La CGT condamnée pour un licenciement abusif

La CGT condamnée pour un licenciement abusif
Un chauffeur routier manifeste à Donges près de Saint-Nazaire, le 25 septembre 2017

Orange avec AFP, publié le lundi 16 octobre 2017 à 15h30

Un comble pour le syndicat qui défend les droits des travailleurs. La CGT a été condamnée à verser 50.000 euros à une ancienne salariée, licenciée "sans cause réelle et sérieuse", révèle Le Figaro lundi 16 octobre.



L'adage veut que les cordonniers soient les plus mal chaussés et ce n'est pas cette histoire qui contredira la maxime.
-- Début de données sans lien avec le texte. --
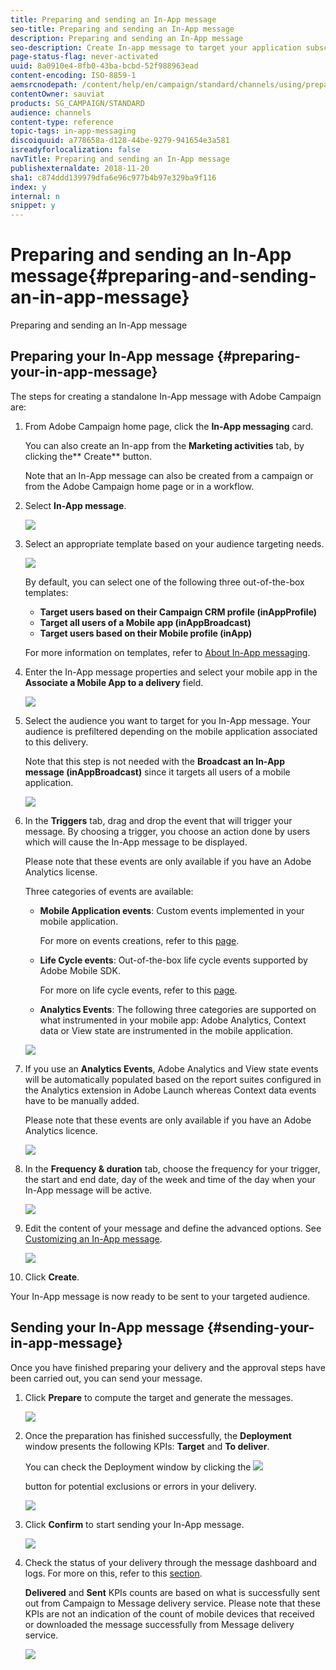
```yaml
---
title: Preparing and sending an In-App message
seo-title: Preparing and sending an In-App message
description: Preparing and sending an In-App message
seo-description: Create In-app message to target your application subscribers with specific content.
page-status-flag: never-activated
uuid: 8a0910e4-8fb0-43ba-bcbd-52f988963ead
content-encoding: ISO-8859-1
aemsrcnodepath: /content/help/en/campaign/standard/channels/using/preparing-and-sending-an-in-app-message
contentOwner: sauviat
products: SG_CAMPAIGN/STANDARD
audience: channels
content-type: reference
topic-tags: in-app-messaging
discoiquuid: a778658a-d128-44be-9279-941654e3a581
isreadyforlocalization: false
navTitle: Preparing and sending an In-App message
publishexternaldate: 2018-11-20
sha1: c874ddd139979dfa6e96c977b4b97e329ba9f116
index: y
internal: n
snippet: y
---
```


# Preparing and sending an In-App message{#preparing-and-sending-an-in-app-message}

Preparing and sending an In-App message

## Preparing your In-App message {#preparing-your-in-app-message}

The steps for creating a standalone In-App message with Adobe Campaign are:

1. From Adobe Campaign home page, click the **In-App messaging** card.

   You can also create an In-app from the **Marketing activities** tab, by clicking the** Create** button.

   Note that an In-App message can also be created from a campaign or from the Adobe Campaign home page or in a workflow.

1. Select **In-App message**.

   ![](assets/inapp_creating.png)

1. Select an appropriate template based on your audience targeting needs.

   ![](assets/inapp_creating_2.png)

   By default, you can select one of the following three out-of-the-box templates:

    * **Target users based on their Campaign CRM profile (inAppProfile)**
    * **Target all users of a Mobile app (inAppBroadcast)**
    * **Target users based on their Mobile profile (inApp)**

   For more information on templates, refer to [About In-App messaging](../../channels/using/about-in-app-messaging.md).

1. Enter the In-App message properties and select your mobile app in the **Associate a Mobile App to a delivery** field.

   ![](assets/inapp_creating_3.png)

1. Select the audience you want to target for you In-App message. Your audience is prefiltered depending on the mobile application associated to this delivery.

   Note that this step is not needed with the **Broadcast an In-App message (inAppBroadcast)** since it targets all users of a mobile application.

   ![](assets/standard)

1. In the **Triggers** tab, drag and drop the event that will trigger your message. By choosing a trigger, you choose an action done by users which will cause the In-App message to be displayed.

   Please note that these events are only available if you have an Adobe Analytics license.

   Three categories of events are available:

    * **Mobile Application events**: Custom events implemented in your mobile application.

      For more on events creations, refer to this [page](../../administration/using/configuring-a-mobile-application-using-sdk-v4.md).
    
    * **Life Cycle events**: Out-of-the-box life cycle events supported by Adobe Mobile SDK.

      For more on life cycle events, refer to this [page](https://marketing.adobe.com/resources/help/en_US/mobile/android/metrics.html).
    
    * **Analytics Events**: The following three categories are supported on what instrumented in your mobile app: Adobe Analytics, Context data or View state are instrumented in the mobile application.

   ![](assets/inapp_creating_4.png)

1. If you use an **Analytics Events**, Adobe Analytics and View state events will be automatically populated based on the report suites configured in the Analytics extension in Adobe Launch whereas Context data events have to be manually added.

   Please note that these events are only available if you have an Adobe Analytics licence.

   ![](assets/inapp_creating_7.png)

1. In the **Frequency & duration** tab, choose the frequency for your trigger, the start and end date, day of the week and time of the day when your In-App message will be active.

   ![](assets/inapp_creating_5.png)

1. Edit the content of your message and define the advanced options. See [Customizing an In-App message](https://helpx.adobe.com/campaign/standard/channels/using/customizing-a-push-notification.html).

   ![](assets/inapp_creating_6.png)

1. Click **Create**.

Your In-App message is now ready to be sent to your targeted audience.

## Sending your In-App message {#sending-your-in-app-message}

Once you have finished preparing your delivery and the approval steps have been carried out, you can send your message.

1. Click **Prepare** to compute the target and generate the messages.

   ![](assets/inapp_sending_4.png)

1. Once the preparation has finished successfully, the **Deployment** window presents the following KPIs: **Target** and **To deliver**.

   You can check the Deployment window by clicking the  ![](assets/lp_link_properties.png)

   button for potential exclusions or errors in your delivery.

   ![](assets/inapp_sending_5.png)

1. Click **Confirm** to start sending your In-App message.

   ![](assets/inapp_sending_6.png)

1. Check the status of your delivery through the message dashboard and logs. For more on this, refer to this [section](../../sending/using/monitoring-a-delivery.md).

   **Delivered** and **Sent** KPIs counts are based on what is successfully sent out from Campaign to Message delivery service. Please note that these KPIs are not an indication of the count of mobile devices that received or downloaded the message successfully from Message delivery service.

   ![](assets/inapp_sending_7.png)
Une ancienne employée de la CGT vient d'obtenir gain de cause aux prud'hommes pour de nombreux manquements de la part de son employeur. La liste des irrégularités retenues par le tribunal est longue : sanction abusive, manquement à l'obligation de sécurité, non-déclaration d'accident de travail, exécution déloyale du contrat de travail, défaut de paiement du treizième mois et de congés payés, préavis non conforme et enfin licenciement sans cause réelle et sérieuse.

PLACARDISÉE APRÈS UN CONGÉ MATERNITÉ

La victime, une ancienne juriste de l'Union locale de la CGT à Alès, dans le Gard, avait décidé de porter l'affaire en justice après son licenciement. "Notre cliente, après une quinzaine d'années au service de la CGT, s'est peu à peu retrouvée placardisée suite à un retour de congé parental", ont expliqué ses avocats, maîtres Vincent Vinot et David Caramel. "Elle a notamment fait deux malaises qui n'ont pas été déclarés comme accident du travail", ont-ils détaillé. "Certains treizièmes mois n'avaient pas été versés. Malgré des préconisations de la médecine du travail, l'Union locale CGT n'a pas pris les mesures de prévention des risques psychosociaux", ont expliqué les avocats au Figaro.



Les deux avocats et la juriste se connaissaient avant cette affaire puisqu'ils avaient l'habitude de se confronter dans les salles du tribunal des prud'hommes. Les avocats ont eu à plaider contre leur cliente à de nombreuses reprises, donnant lieu à des échanges "souvent vifs"
mais toujours "respectueux", selon leurs dires. La CGT devra s'acquitter de 50.000 euros de dommages et intérêts auprès de son ancien employée.